Outside to my Beemer. Home to Coronation Road in Victoria Estate.
I parked the BMW in front of my house: #113, a three-bedroom former council house that sat in the middle of the terrace.
‘Hello, Mr Duffy.’
It was Janette Campbell, the jailbait daughter of the thirty-something, chain-smoking, dangerously good-looking redhead next door. Janette was wearing Daisy Dukes and a T-shirt that said Duran Duran on it. She was smoking Benson and Hedges in a way that would have cheered the heart of the head of marketing at Philip Morris.
‘Hello, Janette.’
‘Did you see Muhammad Ali right enough?’
‘Yes, I did,’ I said, wondering how she knew where I’d been today.
‘Me boyfriend Jackie says Tyson could take him easy.’
‘Your boyfriend is an idiot, Janette.’
She nodded sadly and offered me a ciggie. I declined and went inside my house.
There was the smell of cooking from the kitchen and there were three suitcases in the hall.
Beth was in the living room, coiled on the sofa like some exotic cat, an ocelot, perhaps, reading Fanny Burney’s Letters.
‘How’s the Fanny Burney?’
‘The burny fanny’s much better, thanks. You know, since I started taking the antibiotics,’ she said, with a grin.
‘That gag must be fifty years old,’ I said and sat beside her on the sofa.
‘Here’s a brand new one, Janette next door told it to me: why do French chefs make omelettes with only one egg?’
‘I don’t know.’
‘Because one egg is un oeuf.’
I put my face in my hands and let the riot helmet drop to the carpet. Beth poked me between the folds of my body armour.
‘Well?’ she said.
‘Well what?’
‘Well, did you meet him?’
‘Who?’
‘The Champ – as you’ve been annoyingly calling him all week.’
‘It wasn’t really about meeting him.
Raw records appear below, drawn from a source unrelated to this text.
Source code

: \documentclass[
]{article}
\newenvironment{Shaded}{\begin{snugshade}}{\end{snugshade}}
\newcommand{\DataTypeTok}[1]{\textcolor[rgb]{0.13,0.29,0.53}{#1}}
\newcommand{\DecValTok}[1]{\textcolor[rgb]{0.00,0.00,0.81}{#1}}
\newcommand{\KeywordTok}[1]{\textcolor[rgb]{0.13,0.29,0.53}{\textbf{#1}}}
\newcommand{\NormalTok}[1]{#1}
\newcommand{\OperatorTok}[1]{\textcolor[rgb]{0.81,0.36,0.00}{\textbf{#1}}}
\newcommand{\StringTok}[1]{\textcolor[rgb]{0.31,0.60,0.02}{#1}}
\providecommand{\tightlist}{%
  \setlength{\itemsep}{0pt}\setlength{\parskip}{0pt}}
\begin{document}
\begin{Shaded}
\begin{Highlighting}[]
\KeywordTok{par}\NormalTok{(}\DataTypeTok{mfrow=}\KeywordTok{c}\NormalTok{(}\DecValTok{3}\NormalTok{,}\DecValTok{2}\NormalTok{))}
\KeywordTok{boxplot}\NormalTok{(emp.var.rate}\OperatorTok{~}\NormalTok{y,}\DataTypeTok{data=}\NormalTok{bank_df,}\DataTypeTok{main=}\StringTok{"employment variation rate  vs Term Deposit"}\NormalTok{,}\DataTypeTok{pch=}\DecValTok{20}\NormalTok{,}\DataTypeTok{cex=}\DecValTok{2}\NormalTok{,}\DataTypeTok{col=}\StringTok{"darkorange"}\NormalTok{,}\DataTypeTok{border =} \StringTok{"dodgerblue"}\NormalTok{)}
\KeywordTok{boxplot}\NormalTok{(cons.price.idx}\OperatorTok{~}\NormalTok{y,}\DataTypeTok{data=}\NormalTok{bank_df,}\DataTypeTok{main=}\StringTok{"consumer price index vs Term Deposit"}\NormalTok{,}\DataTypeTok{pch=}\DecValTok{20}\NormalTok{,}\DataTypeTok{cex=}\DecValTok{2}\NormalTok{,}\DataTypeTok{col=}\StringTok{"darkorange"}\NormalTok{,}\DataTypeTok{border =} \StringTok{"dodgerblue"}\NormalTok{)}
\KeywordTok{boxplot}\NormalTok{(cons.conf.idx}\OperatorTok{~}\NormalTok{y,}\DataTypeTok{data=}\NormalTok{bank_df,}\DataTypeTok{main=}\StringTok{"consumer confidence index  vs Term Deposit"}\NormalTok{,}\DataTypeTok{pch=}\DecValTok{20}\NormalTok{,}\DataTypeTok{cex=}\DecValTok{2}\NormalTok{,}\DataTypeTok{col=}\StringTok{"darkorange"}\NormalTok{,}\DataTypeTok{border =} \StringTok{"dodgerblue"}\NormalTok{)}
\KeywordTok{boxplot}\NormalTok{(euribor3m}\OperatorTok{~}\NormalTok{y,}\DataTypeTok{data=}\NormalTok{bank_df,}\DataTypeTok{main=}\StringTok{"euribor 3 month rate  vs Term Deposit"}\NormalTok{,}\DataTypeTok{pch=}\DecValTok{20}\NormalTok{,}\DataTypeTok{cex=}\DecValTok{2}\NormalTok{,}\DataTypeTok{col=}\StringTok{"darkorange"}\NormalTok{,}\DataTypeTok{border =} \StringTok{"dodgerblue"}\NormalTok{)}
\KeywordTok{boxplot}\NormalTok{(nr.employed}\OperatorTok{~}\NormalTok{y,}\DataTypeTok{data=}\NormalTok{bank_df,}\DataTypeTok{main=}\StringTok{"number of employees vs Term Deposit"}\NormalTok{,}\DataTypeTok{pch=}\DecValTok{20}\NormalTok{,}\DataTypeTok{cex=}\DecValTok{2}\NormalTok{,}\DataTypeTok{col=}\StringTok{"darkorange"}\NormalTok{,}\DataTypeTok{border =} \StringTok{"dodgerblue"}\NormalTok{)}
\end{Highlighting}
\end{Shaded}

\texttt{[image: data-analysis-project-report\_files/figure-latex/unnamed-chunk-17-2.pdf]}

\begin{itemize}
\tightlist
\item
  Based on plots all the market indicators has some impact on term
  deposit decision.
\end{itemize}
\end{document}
I was just there to do a job is all.’
‘Ha!’ she said, with obvious disdain. ‘As if you didn’t pull every string you could. You said “Ali” in your sleep last night.’
‘Did not,’ I said, blushing.
‘How was his speech?’ Beth asked, handing me a still-cold can of Bass.
‘Speech was fine. What’s with the suitcases?’
‘Moving out.’
‘You’re moving out?’
‘Yes.’
‘What? When?’
‘Tomorrow morning. Rhonda’s brother’s coming for me.’
‘Tomorrow?’
‘We’ve discussed this, Sean.’
‘We have?’
‘You’ve known all along that this was only temporary. I have to be near the university, my classes. And this, frankly, is probably the least interesting street in the least interesting town in the world.’
‘It’s had its moments in the last few years. Trust me.’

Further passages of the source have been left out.